▶ _INSTRUCTIONS FOR THE TASK_:
Throughout the material, count the lines with the word "const" in them, and answer with only the figure.
(Beginning of MATERIAL FOR THE TASK)
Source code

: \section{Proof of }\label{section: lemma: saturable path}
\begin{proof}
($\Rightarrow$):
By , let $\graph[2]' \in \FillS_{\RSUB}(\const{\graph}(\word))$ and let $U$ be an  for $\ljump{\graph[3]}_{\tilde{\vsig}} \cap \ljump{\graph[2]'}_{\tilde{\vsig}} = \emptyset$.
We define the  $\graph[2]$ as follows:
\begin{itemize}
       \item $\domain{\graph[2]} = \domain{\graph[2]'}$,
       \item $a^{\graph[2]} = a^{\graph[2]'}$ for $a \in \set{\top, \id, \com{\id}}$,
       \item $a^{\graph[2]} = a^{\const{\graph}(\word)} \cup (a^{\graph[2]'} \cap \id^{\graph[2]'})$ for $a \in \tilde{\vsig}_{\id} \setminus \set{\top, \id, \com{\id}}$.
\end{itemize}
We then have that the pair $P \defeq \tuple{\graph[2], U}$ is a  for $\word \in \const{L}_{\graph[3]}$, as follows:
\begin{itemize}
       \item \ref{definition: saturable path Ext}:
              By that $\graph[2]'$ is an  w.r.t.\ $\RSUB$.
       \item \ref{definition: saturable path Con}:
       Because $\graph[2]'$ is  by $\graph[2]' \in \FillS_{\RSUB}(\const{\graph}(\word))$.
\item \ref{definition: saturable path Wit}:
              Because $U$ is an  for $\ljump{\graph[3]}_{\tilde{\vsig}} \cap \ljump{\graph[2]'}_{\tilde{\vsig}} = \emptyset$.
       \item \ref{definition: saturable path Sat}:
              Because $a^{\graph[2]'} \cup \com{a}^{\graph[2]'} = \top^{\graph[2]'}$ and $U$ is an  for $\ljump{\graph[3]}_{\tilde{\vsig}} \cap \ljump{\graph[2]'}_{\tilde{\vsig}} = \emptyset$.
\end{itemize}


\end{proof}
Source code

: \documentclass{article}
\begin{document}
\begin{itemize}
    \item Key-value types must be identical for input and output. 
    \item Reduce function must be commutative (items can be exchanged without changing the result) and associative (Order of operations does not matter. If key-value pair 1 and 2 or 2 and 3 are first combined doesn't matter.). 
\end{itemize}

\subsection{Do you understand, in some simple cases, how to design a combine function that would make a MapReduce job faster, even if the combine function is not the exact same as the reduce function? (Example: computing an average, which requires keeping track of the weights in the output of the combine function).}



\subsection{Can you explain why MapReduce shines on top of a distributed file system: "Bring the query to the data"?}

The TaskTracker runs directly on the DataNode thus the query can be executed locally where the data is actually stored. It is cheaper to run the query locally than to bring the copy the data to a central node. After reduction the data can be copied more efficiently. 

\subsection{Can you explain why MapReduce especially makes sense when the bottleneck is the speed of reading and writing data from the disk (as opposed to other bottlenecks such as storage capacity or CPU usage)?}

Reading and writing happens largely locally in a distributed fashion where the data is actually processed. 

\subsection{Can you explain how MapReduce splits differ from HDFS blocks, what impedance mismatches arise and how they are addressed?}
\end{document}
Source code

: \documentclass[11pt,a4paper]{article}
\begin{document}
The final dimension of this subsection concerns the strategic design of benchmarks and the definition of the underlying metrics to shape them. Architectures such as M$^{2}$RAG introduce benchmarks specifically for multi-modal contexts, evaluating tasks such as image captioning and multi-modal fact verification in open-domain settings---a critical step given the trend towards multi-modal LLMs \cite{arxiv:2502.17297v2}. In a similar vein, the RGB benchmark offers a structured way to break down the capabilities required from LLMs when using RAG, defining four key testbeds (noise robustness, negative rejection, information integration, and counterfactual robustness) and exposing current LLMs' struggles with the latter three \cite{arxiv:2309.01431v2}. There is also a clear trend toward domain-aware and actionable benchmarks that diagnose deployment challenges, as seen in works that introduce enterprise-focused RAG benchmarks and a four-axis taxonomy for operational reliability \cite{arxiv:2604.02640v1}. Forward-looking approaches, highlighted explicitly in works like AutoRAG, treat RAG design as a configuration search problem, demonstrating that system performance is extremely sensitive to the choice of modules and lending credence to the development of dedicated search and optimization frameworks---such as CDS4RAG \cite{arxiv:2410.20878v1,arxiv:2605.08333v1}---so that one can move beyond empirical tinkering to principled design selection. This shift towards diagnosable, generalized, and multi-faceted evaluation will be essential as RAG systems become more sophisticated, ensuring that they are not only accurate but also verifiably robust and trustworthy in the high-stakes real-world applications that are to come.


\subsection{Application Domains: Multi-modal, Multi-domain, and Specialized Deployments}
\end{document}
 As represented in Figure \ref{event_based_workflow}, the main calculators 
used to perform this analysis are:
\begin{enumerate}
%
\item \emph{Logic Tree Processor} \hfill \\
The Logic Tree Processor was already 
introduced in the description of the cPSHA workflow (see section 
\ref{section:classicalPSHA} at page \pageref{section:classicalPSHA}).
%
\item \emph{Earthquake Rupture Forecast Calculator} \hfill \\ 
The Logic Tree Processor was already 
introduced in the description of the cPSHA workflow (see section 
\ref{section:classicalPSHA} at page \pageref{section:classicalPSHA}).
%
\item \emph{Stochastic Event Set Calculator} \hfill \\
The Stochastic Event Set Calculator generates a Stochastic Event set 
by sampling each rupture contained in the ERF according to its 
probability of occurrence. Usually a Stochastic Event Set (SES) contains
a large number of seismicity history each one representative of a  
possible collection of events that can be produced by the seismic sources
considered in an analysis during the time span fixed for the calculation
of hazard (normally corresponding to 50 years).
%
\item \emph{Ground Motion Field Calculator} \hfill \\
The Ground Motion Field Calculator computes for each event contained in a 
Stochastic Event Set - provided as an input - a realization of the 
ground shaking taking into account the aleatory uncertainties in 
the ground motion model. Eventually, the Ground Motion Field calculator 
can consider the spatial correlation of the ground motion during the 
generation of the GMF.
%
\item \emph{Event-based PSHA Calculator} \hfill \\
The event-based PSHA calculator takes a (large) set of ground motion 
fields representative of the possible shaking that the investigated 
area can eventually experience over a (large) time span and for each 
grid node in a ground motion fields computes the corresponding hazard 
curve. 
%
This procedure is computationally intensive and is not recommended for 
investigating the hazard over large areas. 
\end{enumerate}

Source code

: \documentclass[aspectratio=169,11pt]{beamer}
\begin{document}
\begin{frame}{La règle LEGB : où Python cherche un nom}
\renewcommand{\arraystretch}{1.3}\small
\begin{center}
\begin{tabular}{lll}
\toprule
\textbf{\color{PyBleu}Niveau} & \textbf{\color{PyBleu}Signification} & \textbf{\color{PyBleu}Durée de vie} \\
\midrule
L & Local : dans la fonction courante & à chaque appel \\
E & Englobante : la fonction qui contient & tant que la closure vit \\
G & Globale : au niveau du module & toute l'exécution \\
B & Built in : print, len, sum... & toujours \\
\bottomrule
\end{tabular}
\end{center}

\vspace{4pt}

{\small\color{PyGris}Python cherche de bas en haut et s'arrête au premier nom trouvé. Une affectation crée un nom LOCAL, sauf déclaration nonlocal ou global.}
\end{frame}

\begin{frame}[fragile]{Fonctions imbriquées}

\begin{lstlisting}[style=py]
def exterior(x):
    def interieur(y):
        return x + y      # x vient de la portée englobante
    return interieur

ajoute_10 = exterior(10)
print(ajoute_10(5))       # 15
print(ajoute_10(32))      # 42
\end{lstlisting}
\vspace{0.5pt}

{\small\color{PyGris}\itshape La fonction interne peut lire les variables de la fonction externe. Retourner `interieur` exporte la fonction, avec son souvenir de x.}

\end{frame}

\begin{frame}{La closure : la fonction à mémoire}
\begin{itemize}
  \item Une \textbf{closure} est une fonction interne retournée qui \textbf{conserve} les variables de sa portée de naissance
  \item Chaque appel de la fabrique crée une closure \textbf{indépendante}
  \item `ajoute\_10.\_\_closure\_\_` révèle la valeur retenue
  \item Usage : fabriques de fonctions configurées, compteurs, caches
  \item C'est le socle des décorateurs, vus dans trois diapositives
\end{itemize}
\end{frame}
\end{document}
(End of MATERIAL FOR THE TASK)
▶ _ANSWER TO THE PROBLEM_:
4